East Brookfield and Spencer Railroad

Overview
- Headquarters: Spencer, Massachusetts
- Dates of operation: 2004–present

= East Brookfield and Spencer Railroad =

Terminal railroad in Massachusetts

The East Brookfield and Spencer Railroad is a shortline railroad operating in East Brookfield and Spencer, Massachusetts that serves the Northeast Automotive Intermodal Gateway. The company is privately owned by an automobile importing company, and connects with the adjacent CSX Boston Subdivision mainline.

== History ==
The railroad was formed in 2004, and that year leased a 4 mi long passing siding from CSX Transportation, along with a stub track leading to an automotive terminal under construction.
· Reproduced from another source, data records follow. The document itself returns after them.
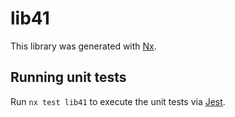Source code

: # lib41

This library was generated with [Nx](https://nx.dev).


## Running unit tests

Run `nx test lib41` to execute the unit tests via [Jest](https://jestjs.io).


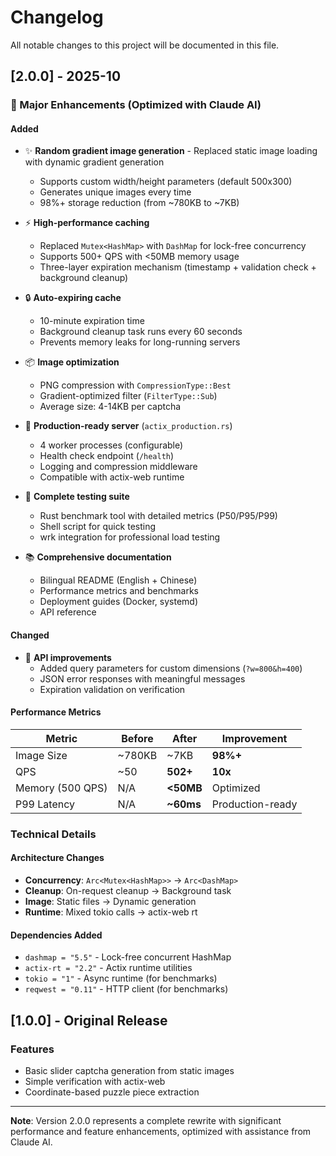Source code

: # Changelog

All notable changes to this project will be documented in this file.

## [2.0.0] - 2025-10

### 🎉 Major Enhancements (Optimized with Claude AI)

#### Added

- ✨ **Random gradient image generation** - Replaced static image loading with dynamic gradient generation

  - Supports custom width/height parameters (default 500x300)
  - Generates unique images every time
  - 98%+ storage reduction (from ~780KB to ~7KB)
- ⚡ **High-performance caching**

  - Replaced `Mutex<HashMap>` with `DashMap` for lock-free concurrency
  - Supports 500+ QPS with <50MB memory usage
  - Three-layer expiration mechanism (timestamp + validation check + background cleanup)
- 🔒 **Auto-expiring cache**

  - 10-minute expiration time
  - Background cleanup task runs every 60 seconds
  - Prevents memory leaks for long-running servers
- 📦 **Image optimization**

  - PNG compression with `CompressionType::Best`
  - Gradient-optimized filter (`FilterType::Sub`)
  - Average size: 4-14KB per captcha
- 🚀 **Production-ready server** (`actix_production.rs`)

  - 4 worker processes (configurable)
  - Health check endpoint (`/health`)
  - Logging and compression middleware
  - Compatible with actix-web runtime
- 🧪 **Complete testing suite**

  - Rust benchmark tool with detailed metrics (P50/P95/P99)
  - Shell script for quick testing
  - wrk integration for professional load testing
- 📚 **Comprehensive documentation**

  - Bilingual README (English + Chinese)
  - Performance metrics and benchmarks
  - Deployment guides (Docker, systemd)
  - API reference

#### Changed

- 🔄 **API improvements**
  - Added query parameters for custom dimensions (`?w=800&h=400`)
  - JSON error responses with meaningful messages
  - Expiration validation on verification

#### Performance Metrics


| Metric           | Before | After     | Improvement      |
| ---------------- | ------ | --------- | ---------------- |
| Image Size       | ~780KB | ~7KB      | **98%+**         |
| QPS              | ~50    | **502+**  | **10x**          |
| Memory (500 QPS) | N/A    | **<50MB** | Optimized        |
| P99 Latency      | N/A    | **~60ms** | Production-ready |

### Technical Details

#### Architecture Changes

- **Concurrency**: `Arc<Mutex<HashMap>>` → `Arc<DashMap>`
- **Cleanup**: On-request cleanup → Background task
- **Image**: Static files → Dynamic generation
- **Runtime**: Mixed tokio calls → actix-web rt

#### Dependencies Added

- `dashmap = "5.5"` - Lock-free concurrent HashMap
- `actix-rt = "2.2"` - Actix runtime utilities
- `tokio = "1"` - Async runtime (for benchmarks)
- `reqwest = "0.11"` - HTTP client (for benchmarks)

## [1.0.0] - Original Release

### Features

- Basic slider captcha generation from static images
- Simple verification with actix-web
- Coordinate-based puzzle piece extraction

---

**Note**: Version 2.0.0 represents a complete rewrite with significant performance and feature enhancements, optimized with assistance from Claude AI.
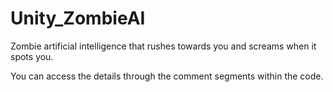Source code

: # Unity_ZombieAI

Zombie artificial intelligence that rushes towards you and screams when it spots you.

You can access the details through the comment segments within the code.
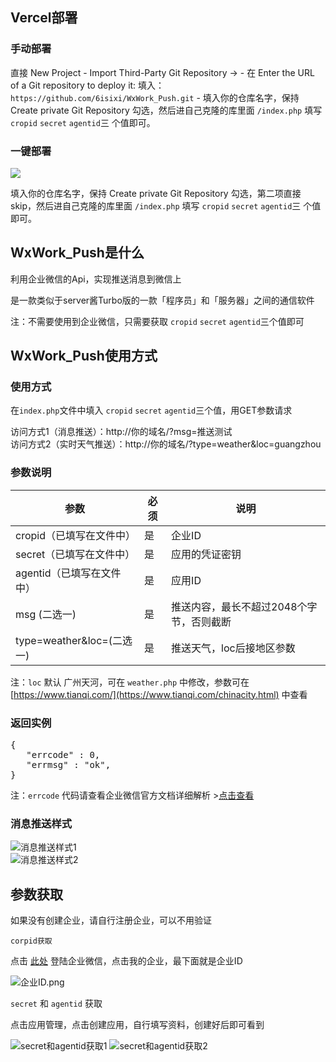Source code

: ## Vercel部署
### 手动部署
直接 New Project - Import Third-Party Git Repository → - 在 Enter the URL of a Git repository to deploy it: 填入：`https://github.com/6isixi/WxWork_Push.git` - 填入你的仓库名字，保持 Create private Git Repository 勾选，然后进自己克隆的库里面 `/index.php` 填写 `cropid` `secret` `agentid`三 个值即可。

### 一键部署

<a href="https://vercel.com/new/clone?s=https%3A%2F%2Fgithub.com%2F6isixi%2FWxWork_Push"><img src="https://vercel.com/button"></a>

填入你的仓库名字，保持 Create private Git Repository 勾选，第二项直接skip，然后进自己克隆的库里面 `/index.php` 填写 `cropid` `secret` `agentid`三 个值即可。

## WxWork_Push是什么

利用企业微信的Api，实现推送消息到微信上

是一款类似于server酱Turbo版的一款「程序员」和「服务器」之间的通信软件

注：不需要使用到企业微信，只需要获取 `cropid` `secret` `agentid`三个值即可

## WxWork_Push使用方式

### 使用方式

在`index.php`文件中填入 `cropid` `secret` `agentid`三个值，用GET参数请求

访问方式1（消息推送）：http://你的域名/?msg=推送测试  
访问方式2（实时天气推送）：http://你的域名/?type=weather&loc=guangzhou


### 参数说明

| 参数 | 必须 | 说明 |
| ------------ | ------------ | ------------ |
| cropid（已填写在文件中） | 是 | 企业ID |
| secret（已填写在文件中） | 是 | 应用的凭证密钥 |
| agentid（已填写在文件中） | 是 | 应用ID |
| msg (二选一) | 是 | 推送内容，最长不超过2048个字节，否则截断 |
| type=weather&loc=(二选一) | 是 | 推送天气，loc后接地区参数 |

注：`loc` 默认 广州天河，可在 `weather.php` 中修改，参数可在 [https://www.tianqi.com/](https://www.tianqi.com/chinacity.html) 中查看


### 返回实例
<pre>
{
   "errcode" : 0,
   "errmsg" : "ok",
}
</pre>

注：`errcode` 代码请查看企业微信官方文档详细解析 >[点击查看](https://work.weixin.qq.com/api/doc/90000/90139/90313)

### 消息推送样式  
![消息推送样式1](https://i.loli.net/2021/02/22/DAPXkuBl346FZrm.png)  
![消息推送样式2](https://i.loli.net/2021/02/22/yPBONoSTzbcHxUl.png)  

## 参数获取
如果没有创建企业，请自行注册企业，可以不用验证

`corpid获取`

点击 [此处](https://work.weixin.qq.com/wework_admin/frame#profile) 登陆企业微信，点击我的企业，最下面就是企业ID

![企业ID.png](https://i.loli.net/2021/02/22/kmAyYGjxZe2C5pM.png)

`secret` 和 `agentid` 获取

点击应用管理，点击创建应用，自行填写资料，创建好后即可看到

![secret和agentid获取1](https://i.loli.net/2021/02/22/ZRutYNels41IFDU.png)
![secret和agentid获取2](https://i.loli.net/2021/02/22/arqSobE7kxNDwYX.png)
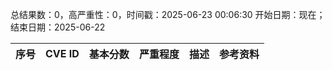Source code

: 总结果数：0，高严重性：0，时间戳：2025-06-23 00:06:30
开始日期：现在；结束日期：2025-06-22

| 序号 | CVE ID | 基本分数 | 严重程度 | 描述 | 参考资料 |
|-----|--------|------------|----------|-------------|------------|
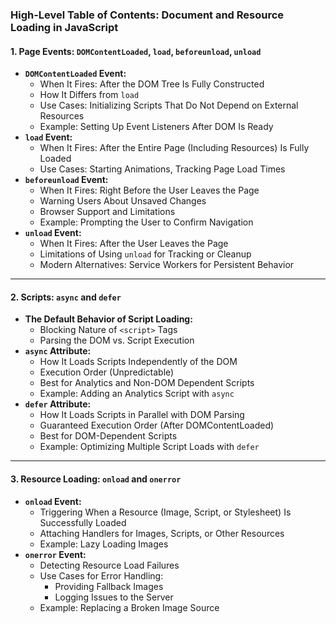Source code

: ### **High-Level Table of Contents: Document and Resource Loading in JavaScript**

#### **1. Page Events: `DOMContentLoaded`, `load`, `beforeunload`, `unload`**

- **`DOMContentLoaded` Event:**
  - When It Fires: After the DOM Tree Is Fully Constructed
  - How It Differs from `load`
  - Use Cases: Initializing Scripts That Do Not Depend on External Resources
  - Example: Setting Up Event Listeners After DOM Is Ready
- **`load` Event:**
  - When It Fires: After the Entire Page (Including Resources) Is Fully Loaded
  - Use Cases: Starting Animations, Tracking Page Load Times
- **`beforeunload` Event:**
  - When It Fires: Right Before the User Leaves the Page
  - Warning Users About Unsaved Changes
  - Browser Support and Limitations
  - Example: Prompting the User to Confirm Navigation
- **`unload` Event:**
  - When It Fires: After the User Leaves the Page
  - Limitations of Using `unload` for Tracking or Cleanup
  - Modern Alternatives: Service Workers for Persistent Behavior

---

#### **2. Scripts: `async` and `defer`**

- **The Default Behavior of Script Loading:**
  - Blocking Nature of `<script>` Tags
  - Parsing the DOM vs. Script Execution
- **`async` Attribute:**
  - How It Loads Scripts Independently of the DOM
  - Execution Order (Unpredictable)
  - Best for Analytics and Non-DOM Dependent Scripts
  - Example: Adding an Analytics Script with `async`
- **`defer` Attribute:**
  - How It Loads Scripts in Parallel with DOM Parsing
  - Guaranteed Execution Order (After DOMContentLoaded)
  - Best for DOM-Dependent Scripts
  - Example: Optimizing Multiple Script Loads with `defer`

---

#### **3. Resource Loading: `onload` and `onerror`**

- **`onload` Event:**
  - Triggering When a Resource (Image, Script, or Stylesheet) Is Successfully Loaded
  - Attaching Handlers for Images, Scripts, or Other Resources
  - Example: Lazy Loading Images
- **`onerror` Event:**
  - Detecting Resource Load Failures
  - Use Cases for Error Handling:
    - Providing Fallback Images
    - Logging Issues to the Server
  - Example: Replacing a Broken Image Source
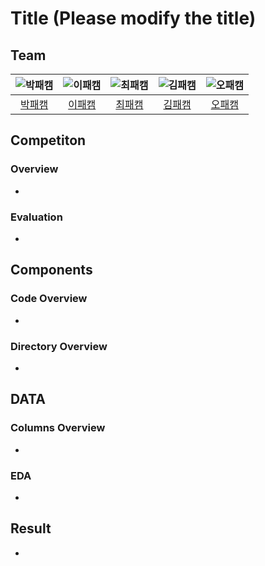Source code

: # Title (Please modify the title)

## Team
|![박패캠](https://avatars.githubusercontent.com/u/156163982?v=4)|![이패캠](https://avatars.githubusercontent.com/u/156163982?v=4)|![최패캠](https://avatars.githubusercontent.com/u/156163982?v=4)|![김패캠](https://avatars.githubusercontent.com/u/156163982?v=4)|![오패캠](https://avatars.githubusercontent.com/u/156163982?v=4)|
|:---:|:---:|:---:|:---:|:---:|
|[박패캠](https://github.com/UpstageAILab)|[이패캠](https://github.com/UpstageAILab)|[최패캠](https://github.com/UpstageAILab)|[김패캠](https://github.com/UpstageAILab)|[오패캠](https://github.com/UpstageAILab)|
## Competiton
### Overview
-
### Evaluation
-

## Components
### Code Overview
- 
### Directory Overview
-

## DATA 
### Columns Overview
- 
### EDA
- 

## Result
- 
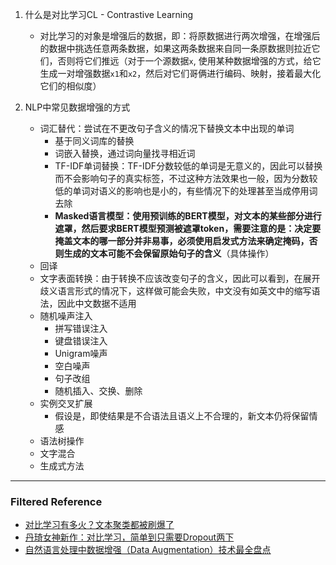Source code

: 1. 什么是对比学习CL - Contrastive Learning
    - 对比学习的对象是增强后的数据，即：将原数据进行两次增强，在增强后的数据中挑选任意两条数据，如果这两条数据来自同一条原数据则拉近它们，否则将它们推远（对于一个源数据`x`, 使用某种数据增强的方式，给它生成一对增强数据`x1`和`x2`，然后对它们哥俩进行编码、映射，接着最大化它们的相似度）

1. NLP中常见数据增强的方式
    - 词汇替代：尝试在不更改句子含义的情况下替换文本中出现的单词
        - 基于同义词库的替换
        - 词嵌入替换，通过词向量找寻相近词
        - TF-IDF单词替换：TF-IDF分数较低的单词是无意义的，因此可以替换而不会影响句子的真实标签，不过这种方法效果也一般，因为分数较低的单词对语义的影响也是小的，有些情况下的处理甚至当成停用词去除
        - **Masked语言模型：使用预训练的BERT模型，对文本的某些部分进行遮罩，然后要求BERT模型预测被遮罩token，需要注意的是：决定要掩盖文本的哪一部分并非易事，必须使用启发式方法来确定掩码，否则生成的文本可能不会保留原始句子的含义**（具体操作）
    - 回译
    - 文字表面转换：由于转换不应该改变句子的含义，因此可以看到，在展开歧义语言形式的情况下，这样做可能会失败，中文没有如英文中的缩写语法，因此中文数据不适用
    - 随机噪声注入
        - 拼写错误注入
        - 键盘错误注入
        - Unigram噪声
        - 空白噪声
        - 句子改组
        - 随机插入、交换、删除
    - 实例交叉扩展
        - 假设是，即使结果是不合语法且语义上不合理的，新文本仍将保留情感
    - 语法树操作
    - 文字混合
    - 生成式方法

---
### Filtered Reference
- [对比学习有多火？文本聚类都被刷爆了](https://mp.weixin.qq.com/s/BWK_tKR6If7Lww8SrRB5Ww)
- [丹琦女神新作：对比学习，简单到只需要Dropout两下](https://mp.weixin.qq.com/s/BpbI_S9lXofVFdu8qffIkg)
- [自然语言处理中数据增强（Data Augmentation）技术最全盘点](https://zhuanlan.zhihu.com/p/150600950)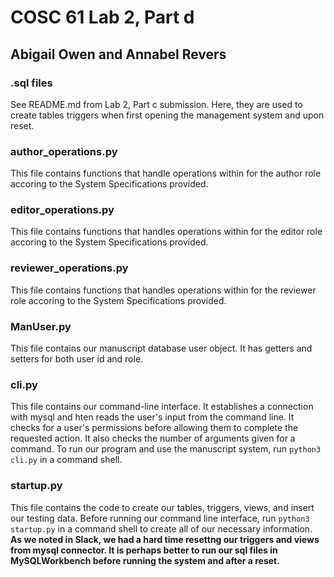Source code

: # COSC 61 Lab 2, Part d
## Abigail Owen and Annabel Revers

### .sql files
See README.md from Lab 2, Part c submission. Here, they are used to create tables triggers when first opening the management system and upon reset.

### author_operations.py
This file contains functions that handle operations within for the author role accoring to the System Specifications provided.

### editor_operations.py
This file contains functions that handles operations within for the editor role accoring to the System Specifications provided.

### reviewer_operations.py
This file contains functions that handles operations within for the reviewer role accoring to the System Specifications provided.

### ManUser.py
This file contains our manuscript database user object. It has getters and setters for both user id and role.

### cli.py
This file contains our command-line interface. It establishes a connection with mysql and hten reads the user's input from the command line. It checks for a user's permissions before allowing them to complete the requested action. It also checks the number of arguments given for a command. To run our program and use the manuscript system, run `python3 cli.py` in a command shell. 

### startup.py
This file contains the code to create our tables, triggers, views, and insert our testing data. Before running our command line interface, run `python3 startup.py` in a command shell to create all of our necessary information. **As we noted in Slack, we had a hard time resettng our triggers and views from mysql connector. It is perhaps better to run our sql files in MySQLWorkbench before running the system and after a reset.**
Upon the opening of the Northeast Automotive Intermodal Gateway in late 2004, the East Brookfield and Spencer Railroad began operating to provide switching for the terminal.

==Operations==
The East Brookfield and Spencer Railroad acts as a switching and terminal railroad for the Northeast Automotive Intermodal Gateway, a destination for automobile imports to New England. Trains of automobiles are delivered to the site by CSX, while the switching of the trains for unloading is handled by the East Brookfield and Spencer Railroad. It is estimated the railroad handles around 23,000 autoracks per year.